Under English law, any Englishman could prosecute any crime. In practice, the prosecutor was usually the victim. It was up to him to file charges with the local magistrate, present evidence to the grand jury, and, if the grand jury found a true bill, provide evidence for the trial.[2]

And this...


Professor William McDonald has summarized the period: "Even after identification and arrest, the victim carried the burden of prosecution . . . [by] retain[ing] an attorney and pa[ying] to have the indictment written and the offender prosecuted."[96]  Indeed, early Americans preferred a system of private prosecution because it avoided the tyranny of government prosecutors and the expense of public-funded prosecutions.[97]  Thus, legal scholars report that private prosecutions were the dominant form of prosecution during the colonial period.[98]
Levine appears to believe that the practice of private prosecution came to an end with the ratification of the Constitution and its creation of a strong Executive branch of the federal government tasked with prosecuting crimes.[99]  Yet at the state level, private prosecution extended well into the nineteenth century.[100]  For example, the most thorough study of private prosecution in the United States—Professor Steinberg's historical review of nineteenth century prosecution in Philadelphia—reveals that direct victim prosecution of some types of crimes continued until at least 1875.[101]  Specifically, Steinberg concluded that victims routinely prosecuted cases themselves during the early- to mid-1800s:

The discretion of the private parties in criminal cases was not checked by the public prosecutor.  Instead, the public prosecutor in most cases adopted a stance of passive neutrality.  He was essentially a clerk, organizing the court calendar and presenting cases to grand and petit juries.  Most of the time, he was either superseded by a private attorney or simply let the private prosecutor and his witnesses take the stand and state their case.[102]

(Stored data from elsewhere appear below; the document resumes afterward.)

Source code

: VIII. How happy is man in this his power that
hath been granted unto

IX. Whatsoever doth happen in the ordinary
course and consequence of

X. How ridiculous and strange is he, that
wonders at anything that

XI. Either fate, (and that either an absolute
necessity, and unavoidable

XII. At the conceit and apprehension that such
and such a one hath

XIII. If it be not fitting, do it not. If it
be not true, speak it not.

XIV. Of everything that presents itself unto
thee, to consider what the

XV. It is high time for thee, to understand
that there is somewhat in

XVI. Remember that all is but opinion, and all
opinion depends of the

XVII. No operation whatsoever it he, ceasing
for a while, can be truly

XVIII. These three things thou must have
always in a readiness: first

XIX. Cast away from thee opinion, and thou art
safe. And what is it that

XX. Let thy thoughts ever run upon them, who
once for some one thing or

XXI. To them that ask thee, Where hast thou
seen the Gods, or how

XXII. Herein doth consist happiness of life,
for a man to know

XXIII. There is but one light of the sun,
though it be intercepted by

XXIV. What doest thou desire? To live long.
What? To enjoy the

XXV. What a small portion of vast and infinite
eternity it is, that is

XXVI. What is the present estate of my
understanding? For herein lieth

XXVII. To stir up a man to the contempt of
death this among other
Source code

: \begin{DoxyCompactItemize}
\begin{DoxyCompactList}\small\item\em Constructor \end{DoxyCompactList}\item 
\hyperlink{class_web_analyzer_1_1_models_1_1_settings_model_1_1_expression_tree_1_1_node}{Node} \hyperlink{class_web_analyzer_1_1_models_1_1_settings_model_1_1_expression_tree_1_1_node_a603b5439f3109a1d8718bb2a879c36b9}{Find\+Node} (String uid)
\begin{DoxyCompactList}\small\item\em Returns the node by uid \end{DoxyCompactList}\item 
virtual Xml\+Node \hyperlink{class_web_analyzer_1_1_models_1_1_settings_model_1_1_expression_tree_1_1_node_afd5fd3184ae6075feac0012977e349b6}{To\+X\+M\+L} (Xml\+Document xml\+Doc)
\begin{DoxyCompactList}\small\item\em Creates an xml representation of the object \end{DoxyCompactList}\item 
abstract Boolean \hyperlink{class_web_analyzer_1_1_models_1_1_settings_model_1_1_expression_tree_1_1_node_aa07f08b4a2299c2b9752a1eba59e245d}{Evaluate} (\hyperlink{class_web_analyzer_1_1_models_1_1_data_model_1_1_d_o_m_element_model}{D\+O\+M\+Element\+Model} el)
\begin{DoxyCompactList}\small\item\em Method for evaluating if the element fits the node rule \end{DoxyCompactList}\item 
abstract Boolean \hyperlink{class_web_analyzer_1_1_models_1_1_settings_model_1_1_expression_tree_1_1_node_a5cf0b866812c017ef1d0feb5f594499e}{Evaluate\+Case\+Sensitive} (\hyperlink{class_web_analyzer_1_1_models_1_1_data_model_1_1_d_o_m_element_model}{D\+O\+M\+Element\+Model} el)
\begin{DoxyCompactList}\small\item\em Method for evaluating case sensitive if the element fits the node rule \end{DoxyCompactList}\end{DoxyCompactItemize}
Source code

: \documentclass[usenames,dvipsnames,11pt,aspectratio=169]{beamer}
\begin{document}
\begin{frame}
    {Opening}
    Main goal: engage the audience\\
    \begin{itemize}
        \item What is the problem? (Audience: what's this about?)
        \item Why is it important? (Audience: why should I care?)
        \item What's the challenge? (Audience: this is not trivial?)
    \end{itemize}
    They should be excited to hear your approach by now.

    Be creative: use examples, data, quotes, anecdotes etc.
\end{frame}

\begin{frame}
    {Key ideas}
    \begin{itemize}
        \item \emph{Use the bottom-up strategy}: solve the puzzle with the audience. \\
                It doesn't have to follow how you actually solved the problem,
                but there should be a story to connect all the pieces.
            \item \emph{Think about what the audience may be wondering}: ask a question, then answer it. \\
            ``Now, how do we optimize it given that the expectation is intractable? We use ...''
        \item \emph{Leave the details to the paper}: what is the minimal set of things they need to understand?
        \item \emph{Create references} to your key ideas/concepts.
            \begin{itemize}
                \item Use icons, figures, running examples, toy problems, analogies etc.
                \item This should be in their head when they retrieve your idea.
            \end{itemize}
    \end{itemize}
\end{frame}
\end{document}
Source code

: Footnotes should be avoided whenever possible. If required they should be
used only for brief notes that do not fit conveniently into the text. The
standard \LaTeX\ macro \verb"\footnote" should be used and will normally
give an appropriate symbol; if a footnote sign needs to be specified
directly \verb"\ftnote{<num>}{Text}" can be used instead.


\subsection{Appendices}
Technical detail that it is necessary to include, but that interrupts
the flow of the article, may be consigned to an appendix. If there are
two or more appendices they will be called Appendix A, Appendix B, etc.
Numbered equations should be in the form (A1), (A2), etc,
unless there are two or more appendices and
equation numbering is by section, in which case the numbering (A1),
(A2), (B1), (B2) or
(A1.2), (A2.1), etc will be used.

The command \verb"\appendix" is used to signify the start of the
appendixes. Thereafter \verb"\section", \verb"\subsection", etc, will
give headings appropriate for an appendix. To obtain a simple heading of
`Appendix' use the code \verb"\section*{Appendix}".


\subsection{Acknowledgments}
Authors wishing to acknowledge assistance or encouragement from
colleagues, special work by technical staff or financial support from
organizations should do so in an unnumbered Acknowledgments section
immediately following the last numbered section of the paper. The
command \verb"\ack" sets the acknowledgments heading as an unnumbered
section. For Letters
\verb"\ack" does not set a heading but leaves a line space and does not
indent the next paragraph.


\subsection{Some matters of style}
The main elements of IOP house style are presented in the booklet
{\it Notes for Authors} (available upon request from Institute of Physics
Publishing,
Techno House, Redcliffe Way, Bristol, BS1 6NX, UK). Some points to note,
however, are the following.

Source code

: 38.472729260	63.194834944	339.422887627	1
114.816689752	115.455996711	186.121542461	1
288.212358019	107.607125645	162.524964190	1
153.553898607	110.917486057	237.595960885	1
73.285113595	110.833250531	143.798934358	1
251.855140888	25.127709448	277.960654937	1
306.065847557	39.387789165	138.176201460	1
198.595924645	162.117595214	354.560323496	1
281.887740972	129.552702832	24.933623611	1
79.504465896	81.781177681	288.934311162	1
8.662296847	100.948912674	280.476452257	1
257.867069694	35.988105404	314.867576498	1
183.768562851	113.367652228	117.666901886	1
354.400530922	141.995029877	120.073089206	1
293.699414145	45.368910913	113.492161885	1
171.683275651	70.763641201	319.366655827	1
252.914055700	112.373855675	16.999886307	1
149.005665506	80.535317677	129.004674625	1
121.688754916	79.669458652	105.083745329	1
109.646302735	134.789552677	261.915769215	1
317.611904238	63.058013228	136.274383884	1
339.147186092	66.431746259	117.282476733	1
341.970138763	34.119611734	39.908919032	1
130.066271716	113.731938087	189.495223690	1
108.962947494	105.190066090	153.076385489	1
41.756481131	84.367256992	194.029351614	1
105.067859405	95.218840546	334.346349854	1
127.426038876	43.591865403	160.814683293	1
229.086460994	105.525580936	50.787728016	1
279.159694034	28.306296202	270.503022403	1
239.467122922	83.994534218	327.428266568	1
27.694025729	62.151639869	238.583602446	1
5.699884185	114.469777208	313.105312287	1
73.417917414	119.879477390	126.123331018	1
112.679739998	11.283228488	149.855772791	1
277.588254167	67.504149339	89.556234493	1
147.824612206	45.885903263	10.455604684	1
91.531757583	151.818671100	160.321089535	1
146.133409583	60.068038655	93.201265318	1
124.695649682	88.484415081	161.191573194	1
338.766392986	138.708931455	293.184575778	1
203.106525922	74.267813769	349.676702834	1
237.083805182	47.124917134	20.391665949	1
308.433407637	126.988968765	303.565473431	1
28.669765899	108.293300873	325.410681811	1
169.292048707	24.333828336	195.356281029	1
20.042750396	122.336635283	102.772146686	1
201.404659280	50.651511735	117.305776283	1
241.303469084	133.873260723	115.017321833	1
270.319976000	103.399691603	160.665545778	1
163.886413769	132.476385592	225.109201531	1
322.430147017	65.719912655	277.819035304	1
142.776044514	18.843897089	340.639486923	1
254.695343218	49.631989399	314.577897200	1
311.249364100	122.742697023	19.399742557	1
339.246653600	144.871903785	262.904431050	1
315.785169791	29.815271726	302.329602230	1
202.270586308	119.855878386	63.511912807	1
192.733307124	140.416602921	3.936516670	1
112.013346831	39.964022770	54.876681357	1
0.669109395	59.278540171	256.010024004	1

If you read through those articles, you'll see the context is the challenges of criminal justice provision.  With capitalism and the big business big state fascism, its natural child, the state arrogated unto itself a monopoly on criminal prosecutions.  Its rationale was the shortcomings of private provisions.  The big problem was people would initiate criminal proceedings, and then settle out of court.  Why, we cannot have that!  So let the state take over, so cases run their course.  Of course, today, the state plea-bargains most cases.  The change was to monopolize those perceived shortcomings into standard shortcomings.  Things got worse.

This is a recurring theme.  There was a crime called the Ponzi scheme.  It was outlawed.  then the US Govt set up Ponzi schemes, like Social Security.  Sometime I'll make a list of crimes that become social programs.

To this day we have private attorneys general to pursue class action suits, but the time has come to admit the experiment in state provision of criminal prosecution has failed, and we should end it.